§ **Aim of the exercise**
Read through the lines below for the string "includegraphics" and copy each one that has it.
START Source data
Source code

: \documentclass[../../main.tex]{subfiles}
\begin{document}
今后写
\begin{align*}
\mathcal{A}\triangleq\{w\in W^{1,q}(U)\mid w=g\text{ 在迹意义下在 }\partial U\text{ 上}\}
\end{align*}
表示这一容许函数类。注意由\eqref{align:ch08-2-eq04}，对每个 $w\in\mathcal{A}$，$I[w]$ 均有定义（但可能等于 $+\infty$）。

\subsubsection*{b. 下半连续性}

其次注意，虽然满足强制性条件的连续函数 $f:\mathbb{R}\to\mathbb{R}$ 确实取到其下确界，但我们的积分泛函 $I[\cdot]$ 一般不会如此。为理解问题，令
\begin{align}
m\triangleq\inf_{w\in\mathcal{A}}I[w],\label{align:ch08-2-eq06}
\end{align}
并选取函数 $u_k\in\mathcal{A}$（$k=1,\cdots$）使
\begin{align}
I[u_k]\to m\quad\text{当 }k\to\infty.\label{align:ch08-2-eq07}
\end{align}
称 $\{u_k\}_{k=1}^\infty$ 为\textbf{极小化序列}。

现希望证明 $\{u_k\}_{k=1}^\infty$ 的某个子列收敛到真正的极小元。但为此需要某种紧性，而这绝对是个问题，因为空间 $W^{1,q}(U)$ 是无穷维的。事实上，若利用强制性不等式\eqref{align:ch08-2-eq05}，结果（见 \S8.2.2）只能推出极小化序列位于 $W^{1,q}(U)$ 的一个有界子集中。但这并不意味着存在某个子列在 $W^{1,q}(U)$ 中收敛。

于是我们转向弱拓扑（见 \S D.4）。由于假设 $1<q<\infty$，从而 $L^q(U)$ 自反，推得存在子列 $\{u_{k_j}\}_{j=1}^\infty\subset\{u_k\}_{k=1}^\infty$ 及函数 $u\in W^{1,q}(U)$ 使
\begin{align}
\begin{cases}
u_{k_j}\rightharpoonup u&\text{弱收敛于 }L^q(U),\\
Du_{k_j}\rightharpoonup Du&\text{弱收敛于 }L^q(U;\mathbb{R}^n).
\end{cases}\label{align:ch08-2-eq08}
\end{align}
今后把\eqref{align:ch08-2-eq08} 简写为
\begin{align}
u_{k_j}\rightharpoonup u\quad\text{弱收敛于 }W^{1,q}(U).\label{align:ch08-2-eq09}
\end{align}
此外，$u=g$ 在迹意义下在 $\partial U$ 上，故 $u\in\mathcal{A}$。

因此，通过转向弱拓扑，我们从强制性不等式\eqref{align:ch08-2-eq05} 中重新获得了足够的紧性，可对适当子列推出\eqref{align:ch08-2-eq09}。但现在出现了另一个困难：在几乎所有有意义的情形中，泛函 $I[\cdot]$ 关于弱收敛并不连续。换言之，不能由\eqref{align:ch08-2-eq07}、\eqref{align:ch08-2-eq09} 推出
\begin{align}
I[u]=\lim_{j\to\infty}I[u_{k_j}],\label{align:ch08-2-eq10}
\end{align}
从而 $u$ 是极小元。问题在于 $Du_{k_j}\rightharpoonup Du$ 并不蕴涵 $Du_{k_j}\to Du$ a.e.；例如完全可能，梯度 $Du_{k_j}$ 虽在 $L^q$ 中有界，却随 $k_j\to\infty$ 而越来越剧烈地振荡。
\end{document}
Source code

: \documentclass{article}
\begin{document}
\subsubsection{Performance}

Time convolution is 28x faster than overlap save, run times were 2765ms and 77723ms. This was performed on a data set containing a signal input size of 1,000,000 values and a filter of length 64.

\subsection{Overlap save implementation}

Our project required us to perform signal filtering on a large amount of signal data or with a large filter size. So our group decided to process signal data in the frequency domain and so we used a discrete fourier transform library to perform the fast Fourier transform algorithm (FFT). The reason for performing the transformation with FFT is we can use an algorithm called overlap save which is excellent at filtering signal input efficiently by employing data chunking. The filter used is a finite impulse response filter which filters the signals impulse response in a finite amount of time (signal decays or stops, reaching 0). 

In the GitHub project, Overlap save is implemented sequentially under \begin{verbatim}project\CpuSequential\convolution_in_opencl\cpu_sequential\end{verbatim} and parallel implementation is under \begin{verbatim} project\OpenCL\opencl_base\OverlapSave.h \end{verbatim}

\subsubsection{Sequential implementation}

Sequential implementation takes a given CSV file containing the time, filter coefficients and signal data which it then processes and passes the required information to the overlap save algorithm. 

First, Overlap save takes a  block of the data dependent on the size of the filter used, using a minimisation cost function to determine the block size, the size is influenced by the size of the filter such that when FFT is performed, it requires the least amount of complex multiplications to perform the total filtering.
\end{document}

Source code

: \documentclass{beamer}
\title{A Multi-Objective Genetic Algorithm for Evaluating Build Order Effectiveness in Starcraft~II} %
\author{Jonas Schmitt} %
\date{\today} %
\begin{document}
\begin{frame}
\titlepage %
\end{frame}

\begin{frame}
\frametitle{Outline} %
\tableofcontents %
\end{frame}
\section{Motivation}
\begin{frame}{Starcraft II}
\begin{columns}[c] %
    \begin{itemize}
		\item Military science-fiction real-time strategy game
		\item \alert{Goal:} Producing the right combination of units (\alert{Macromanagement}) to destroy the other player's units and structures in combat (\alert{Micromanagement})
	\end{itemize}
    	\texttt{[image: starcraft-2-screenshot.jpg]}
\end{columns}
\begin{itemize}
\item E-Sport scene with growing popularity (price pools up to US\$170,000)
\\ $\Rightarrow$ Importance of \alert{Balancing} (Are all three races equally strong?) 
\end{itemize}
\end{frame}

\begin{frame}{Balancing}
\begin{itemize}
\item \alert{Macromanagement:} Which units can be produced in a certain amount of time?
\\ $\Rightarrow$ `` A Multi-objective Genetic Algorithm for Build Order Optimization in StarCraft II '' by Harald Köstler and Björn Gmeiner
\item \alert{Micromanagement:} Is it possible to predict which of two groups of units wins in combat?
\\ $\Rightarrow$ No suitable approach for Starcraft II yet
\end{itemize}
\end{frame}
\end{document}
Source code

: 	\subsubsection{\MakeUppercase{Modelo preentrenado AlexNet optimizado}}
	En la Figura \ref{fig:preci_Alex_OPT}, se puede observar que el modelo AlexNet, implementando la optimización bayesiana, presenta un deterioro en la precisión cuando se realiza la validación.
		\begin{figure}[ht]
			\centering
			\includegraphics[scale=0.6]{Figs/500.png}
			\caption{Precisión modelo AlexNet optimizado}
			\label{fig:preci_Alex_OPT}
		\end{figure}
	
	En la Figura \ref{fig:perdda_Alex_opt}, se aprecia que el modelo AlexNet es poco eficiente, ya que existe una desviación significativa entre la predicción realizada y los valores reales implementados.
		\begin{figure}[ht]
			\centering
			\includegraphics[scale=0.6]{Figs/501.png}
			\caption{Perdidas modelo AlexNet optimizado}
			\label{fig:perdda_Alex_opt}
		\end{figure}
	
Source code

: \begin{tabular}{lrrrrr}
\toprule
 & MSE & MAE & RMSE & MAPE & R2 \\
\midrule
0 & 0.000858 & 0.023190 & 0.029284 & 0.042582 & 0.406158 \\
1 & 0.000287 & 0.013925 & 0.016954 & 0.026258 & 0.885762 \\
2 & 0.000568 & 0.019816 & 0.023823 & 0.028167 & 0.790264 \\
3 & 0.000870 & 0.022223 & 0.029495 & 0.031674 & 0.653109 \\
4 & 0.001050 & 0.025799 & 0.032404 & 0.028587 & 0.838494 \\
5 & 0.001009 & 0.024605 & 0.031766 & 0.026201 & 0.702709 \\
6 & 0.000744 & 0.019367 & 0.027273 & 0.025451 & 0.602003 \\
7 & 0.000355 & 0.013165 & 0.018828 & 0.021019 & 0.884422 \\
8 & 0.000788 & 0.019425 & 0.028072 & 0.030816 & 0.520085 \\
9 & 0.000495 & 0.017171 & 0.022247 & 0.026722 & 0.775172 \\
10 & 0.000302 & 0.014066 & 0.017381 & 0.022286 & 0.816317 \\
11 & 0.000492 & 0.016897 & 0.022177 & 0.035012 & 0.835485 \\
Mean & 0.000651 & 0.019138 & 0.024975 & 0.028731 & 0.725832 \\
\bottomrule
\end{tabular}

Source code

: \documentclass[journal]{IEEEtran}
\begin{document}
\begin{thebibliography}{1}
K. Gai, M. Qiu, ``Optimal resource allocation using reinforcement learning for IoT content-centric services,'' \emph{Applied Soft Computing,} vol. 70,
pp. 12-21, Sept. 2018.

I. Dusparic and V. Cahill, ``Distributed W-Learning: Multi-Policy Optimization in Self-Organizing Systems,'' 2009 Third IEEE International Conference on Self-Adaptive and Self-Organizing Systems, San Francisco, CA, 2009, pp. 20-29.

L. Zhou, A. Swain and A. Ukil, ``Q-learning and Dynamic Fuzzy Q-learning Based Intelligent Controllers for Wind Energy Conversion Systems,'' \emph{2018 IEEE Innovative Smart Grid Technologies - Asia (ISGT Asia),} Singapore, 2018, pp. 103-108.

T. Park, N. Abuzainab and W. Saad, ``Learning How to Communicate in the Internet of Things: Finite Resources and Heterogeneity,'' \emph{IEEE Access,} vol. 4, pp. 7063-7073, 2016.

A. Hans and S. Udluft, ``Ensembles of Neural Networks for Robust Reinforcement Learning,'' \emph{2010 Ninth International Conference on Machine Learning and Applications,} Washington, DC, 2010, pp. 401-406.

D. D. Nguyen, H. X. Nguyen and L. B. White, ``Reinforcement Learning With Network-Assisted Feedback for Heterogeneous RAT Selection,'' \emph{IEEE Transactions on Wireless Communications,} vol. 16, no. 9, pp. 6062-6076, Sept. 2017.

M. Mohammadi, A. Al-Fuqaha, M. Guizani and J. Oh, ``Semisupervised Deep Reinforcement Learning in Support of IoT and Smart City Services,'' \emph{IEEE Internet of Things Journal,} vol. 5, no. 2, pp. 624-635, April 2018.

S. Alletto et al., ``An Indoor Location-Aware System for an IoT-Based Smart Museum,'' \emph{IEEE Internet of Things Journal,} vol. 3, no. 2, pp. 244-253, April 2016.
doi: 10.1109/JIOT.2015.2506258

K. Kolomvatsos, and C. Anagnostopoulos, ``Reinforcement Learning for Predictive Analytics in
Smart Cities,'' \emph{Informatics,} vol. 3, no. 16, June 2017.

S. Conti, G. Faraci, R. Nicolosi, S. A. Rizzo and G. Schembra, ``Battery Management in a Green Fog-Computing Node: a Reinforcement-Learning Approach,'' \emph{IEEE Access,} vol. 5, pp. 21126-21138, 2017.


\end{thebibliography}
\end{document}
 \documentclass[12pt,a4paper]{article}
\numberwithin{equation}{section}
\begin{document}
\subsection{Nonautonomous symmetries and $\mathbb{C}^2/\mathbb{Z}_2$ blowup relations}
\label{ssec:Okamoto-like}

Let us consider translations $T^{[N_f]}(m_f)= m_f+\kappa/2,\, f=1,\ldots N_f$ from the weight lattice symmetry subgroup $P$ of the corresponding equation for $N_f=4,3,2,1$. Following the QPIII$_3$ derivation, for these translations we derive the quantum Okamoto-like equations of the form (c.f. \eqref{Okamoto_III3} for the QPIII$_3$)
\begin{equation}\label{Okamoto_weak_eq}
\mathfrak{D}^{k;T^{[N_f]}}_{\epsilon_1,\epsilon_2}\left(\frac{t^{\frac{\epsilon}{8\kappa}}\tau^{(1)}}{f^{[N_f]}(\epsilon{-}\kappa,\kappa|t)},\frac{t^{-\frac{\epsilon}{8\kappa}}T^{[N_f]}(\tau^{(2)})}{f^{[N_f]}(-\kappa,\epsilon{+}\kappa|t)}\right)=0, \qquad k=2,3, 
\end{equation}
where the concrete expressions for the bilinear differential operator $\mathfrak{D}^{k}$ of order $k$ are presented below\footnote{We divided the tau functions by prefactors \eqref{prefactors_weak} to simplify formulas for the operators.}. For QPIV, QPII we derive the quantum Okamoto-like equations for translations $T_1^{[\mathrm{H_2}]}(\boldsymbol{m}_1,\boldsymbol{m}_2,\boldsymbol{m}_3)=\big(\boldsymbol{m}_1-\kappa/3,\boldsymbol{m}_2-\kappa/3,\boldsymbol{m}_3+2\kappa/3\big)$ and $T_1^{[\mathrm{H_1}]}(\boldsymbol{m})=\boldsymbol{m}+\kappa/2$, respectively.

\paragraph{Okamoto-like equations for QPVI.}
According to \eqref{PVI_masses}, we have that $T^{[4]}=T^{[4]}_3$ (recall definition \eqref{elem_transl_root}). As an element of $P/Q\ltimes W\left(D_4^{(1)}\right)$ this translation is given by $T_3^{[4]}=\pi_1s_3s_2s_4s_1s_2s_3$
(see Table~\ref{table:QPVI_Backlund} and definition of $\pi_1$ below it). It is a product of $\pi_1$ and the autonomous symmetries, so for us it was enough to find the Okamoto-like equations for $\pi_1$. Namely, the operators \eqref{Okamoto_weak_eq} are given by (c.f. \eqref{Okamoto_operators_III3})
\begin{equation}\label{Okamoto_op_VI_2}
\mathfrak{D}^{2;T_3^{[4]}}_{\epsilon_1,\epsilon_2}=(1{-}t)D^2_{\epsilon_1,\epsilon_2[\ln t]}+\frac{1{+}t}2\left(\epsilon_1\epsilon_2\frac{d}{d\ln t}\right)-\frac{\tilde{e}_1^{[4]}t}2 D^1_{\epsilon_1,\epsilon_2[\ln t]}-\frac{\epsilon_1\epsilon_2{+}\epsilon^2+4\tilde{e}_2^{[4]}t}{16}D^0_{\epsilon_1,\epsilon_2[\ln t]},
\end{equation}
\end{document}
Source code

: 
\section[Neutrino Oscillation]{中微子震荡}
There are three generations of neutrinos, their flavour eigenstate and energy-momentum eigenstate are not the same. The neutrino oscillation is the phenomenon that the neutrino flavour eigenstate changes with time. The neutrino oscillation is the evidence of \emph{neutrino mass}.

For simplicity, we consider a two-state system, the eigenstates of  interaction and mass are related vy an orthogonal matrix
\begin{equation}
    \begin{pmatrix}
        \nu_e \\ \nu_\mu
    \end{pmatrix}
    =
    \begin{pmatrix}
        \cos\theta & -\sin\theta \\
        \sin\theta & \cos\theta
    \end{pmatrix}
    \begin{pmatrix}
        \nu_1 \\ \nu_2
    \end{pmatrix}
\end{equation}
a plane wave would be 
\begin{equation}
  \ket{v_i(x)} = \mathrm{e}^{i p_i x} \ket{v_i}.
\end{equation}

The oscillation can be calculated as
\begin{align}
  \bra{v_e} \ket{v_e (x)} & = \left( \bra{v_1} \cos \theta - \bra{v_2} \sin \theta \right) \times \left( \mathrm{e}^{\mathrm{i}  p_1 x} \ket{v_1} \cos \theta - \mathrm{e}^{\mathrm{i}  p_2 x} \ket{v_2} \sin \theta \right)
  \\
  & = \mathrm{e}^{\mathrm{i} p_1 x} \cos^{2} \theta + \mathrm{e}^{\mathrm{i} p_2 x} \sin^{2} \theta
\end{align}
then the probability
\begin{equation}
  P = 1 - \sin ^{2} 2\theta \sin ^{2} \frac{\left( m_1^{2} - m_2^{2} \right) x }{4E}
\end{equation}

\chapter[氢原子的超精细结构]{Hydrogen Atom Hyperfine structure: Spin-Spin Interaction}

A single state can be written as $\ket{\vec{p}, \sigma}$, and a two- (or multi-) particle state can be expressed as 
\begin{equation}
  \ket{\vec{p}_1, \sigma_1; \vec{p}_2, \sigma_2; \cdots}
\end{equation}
END Source data
§ **Response area**
			\includegraphics[scale=0.6]{Figs/500.png}
			\includegraphics[scale=0.6]{Figs/501.png}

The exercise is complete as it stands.